▶ Task description: Could you work out the number of lines in the listing that include the word "calibration" and reply with that figure alone?

▶ Source material:
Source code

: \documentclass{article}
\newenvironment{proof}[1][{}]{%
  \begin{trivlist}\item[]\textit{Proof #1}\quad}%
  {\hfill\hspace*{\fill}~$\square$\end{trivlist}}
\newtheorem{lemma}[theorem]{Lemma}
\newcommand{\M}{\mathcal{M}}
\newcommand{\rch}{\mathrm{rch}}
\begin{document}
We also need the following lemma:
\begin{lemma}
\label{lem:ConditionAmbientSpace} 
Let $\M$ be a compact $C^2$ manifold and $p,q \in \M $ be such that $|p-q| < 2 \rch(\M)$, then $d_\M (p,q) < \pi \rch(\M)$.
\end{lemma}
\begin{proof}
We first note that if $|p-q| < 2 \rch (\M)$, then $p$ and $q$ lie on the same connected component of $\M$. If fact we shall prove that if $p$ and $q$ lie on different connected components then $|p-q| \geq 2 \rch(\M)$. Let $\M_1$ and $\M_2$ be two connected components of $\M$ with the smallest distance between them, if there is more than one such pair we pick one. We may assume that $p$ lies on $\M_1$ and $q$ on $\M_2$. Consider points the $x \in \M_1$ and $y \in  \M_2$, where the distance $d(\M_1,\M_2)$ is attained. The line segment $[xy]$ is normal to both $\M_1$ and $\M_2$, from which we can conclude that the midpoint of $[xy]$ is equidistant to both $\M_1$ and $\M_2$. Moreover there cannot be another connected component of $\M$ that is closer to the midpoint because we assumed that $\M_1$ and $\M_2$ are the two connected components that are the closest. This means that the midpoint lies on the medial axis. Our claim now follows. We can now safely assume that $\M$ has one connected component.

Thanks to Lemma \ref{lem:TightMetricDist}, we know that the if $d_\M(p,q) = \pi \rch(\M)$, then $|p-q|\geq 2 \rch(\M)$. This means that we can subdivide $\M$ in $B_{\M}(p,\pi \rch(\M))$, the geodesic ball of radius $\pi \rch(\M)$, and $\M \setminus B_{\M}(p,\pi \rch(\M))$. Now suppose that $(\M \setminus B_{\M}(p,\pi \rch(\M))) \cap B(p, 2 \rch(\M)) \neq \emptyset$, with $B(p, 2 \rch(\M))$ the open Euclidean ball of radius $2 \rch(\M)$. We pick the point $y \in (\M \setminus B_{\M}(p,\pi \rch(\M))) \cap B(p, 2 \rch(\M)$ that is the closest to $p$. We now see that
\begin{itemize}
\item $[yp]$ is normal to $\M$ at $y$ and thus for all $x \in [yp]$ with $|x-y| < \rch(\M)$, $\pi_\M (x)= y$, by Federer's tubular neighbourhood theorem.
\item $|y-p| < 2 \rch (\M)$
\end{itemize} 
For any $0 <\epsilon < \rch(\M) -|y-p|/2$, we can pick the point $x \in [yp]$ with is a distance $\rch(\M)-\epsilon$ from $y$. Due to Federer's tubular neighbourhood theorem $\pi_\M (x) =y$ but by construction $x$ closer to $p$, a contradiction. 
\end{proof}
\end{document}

...

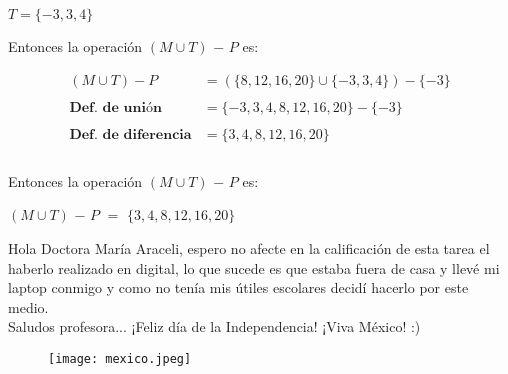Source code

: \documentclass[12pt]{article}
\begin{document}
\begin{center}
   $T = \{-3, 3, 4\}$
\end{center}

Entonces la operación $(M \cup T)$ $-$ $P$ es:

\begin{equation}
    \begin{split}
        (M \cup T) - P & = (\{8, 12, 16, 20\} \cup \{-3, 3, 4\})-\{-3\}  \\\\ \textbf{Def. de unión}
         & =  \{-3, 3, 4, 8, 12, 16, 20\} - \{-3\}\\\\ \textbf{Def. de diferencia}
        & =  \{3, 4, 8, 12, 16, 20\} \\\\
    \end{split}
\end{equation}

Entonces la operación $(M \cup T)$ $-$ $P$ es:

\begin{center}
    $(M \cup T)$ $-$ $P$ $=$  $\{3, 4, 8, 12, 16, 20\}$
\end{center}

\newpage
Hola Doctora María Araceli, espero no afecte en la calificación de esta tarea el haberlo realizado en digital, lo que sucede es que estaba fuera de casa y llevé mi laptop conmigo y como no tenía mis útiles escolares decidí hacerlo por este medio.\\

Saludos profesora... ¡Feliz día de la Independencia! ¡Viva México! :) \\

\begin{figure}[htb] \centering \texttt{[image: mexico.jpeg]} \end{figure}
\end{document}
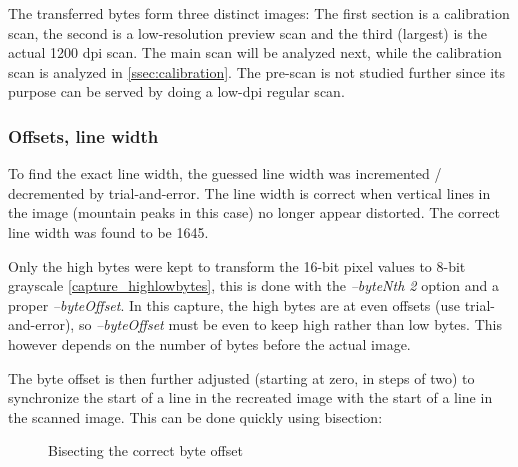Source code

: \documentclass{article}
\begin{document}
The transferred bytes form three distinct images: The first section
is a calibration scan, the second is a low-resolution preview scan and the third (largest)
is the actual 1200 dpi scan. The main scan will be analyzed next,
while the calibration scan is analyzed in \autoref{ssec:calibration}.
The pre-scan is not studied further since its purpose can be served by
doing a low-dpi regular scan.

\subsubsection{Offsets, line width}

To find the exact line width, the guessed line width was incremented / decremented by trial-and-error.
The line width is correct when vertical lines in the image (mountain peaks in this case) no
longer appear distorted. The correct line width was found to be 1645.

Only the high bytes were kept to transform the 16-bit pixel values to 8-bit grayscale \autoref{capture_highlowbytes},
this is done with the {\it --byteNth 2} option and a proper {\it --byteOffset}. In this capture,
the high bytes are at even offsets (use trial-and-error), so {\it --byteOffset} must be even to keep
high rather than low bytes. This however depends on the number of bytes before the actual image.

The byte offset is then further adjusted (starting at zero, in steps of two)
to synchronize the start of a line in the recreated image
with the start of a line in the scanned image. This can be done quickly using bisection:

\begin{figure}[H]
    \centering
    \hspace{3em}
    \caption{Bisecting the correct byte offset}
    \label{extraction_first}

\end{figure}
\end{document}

▶ Answer box: 2